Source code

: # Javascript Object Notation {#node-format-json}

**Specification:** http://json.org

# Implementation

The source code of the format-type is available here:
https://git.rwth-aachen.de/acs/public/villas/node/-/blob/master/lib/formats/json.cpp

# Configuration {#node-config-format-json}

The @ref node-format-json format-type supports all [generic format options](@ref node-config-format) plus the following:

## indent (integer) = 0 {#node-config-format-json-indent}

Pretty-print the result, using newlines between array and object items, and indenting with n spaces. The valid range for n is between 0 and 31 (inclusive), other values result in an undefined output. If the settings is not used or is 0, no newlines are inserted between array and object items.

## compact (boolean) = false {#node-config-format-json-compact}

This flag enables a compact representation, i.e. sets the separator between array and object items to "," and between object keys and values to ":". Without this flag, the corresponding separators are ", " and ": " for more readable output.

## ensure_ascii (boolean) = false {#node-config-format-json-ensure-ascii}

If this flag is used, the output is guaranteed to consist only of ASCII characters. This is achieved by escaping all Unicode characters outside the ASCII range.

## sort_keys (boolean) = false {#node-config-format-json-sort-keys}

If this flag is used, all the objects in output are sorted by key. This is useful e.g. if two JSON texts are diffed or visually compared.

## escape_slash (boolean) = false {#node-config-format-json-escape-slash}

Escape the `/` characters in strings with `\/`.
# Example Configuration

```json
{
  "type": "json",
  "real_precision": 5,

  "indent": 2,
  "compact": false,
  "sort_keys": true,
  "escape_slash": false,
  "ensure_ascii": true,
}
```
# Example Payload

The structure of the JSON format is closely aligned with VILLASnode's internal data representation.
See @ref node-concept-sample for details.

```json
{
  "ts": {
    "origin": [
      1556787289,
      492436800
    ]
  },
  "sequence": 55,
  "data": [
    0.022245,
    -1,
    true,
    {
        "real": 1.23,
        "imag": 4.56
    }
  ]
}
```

--------------------------------------------------

*Exercise brief*
Report every line of the entries that carries the word "Configuration".

*Solution to the exercise*
# Configuration {#node-config-format-json}
# Example Configuration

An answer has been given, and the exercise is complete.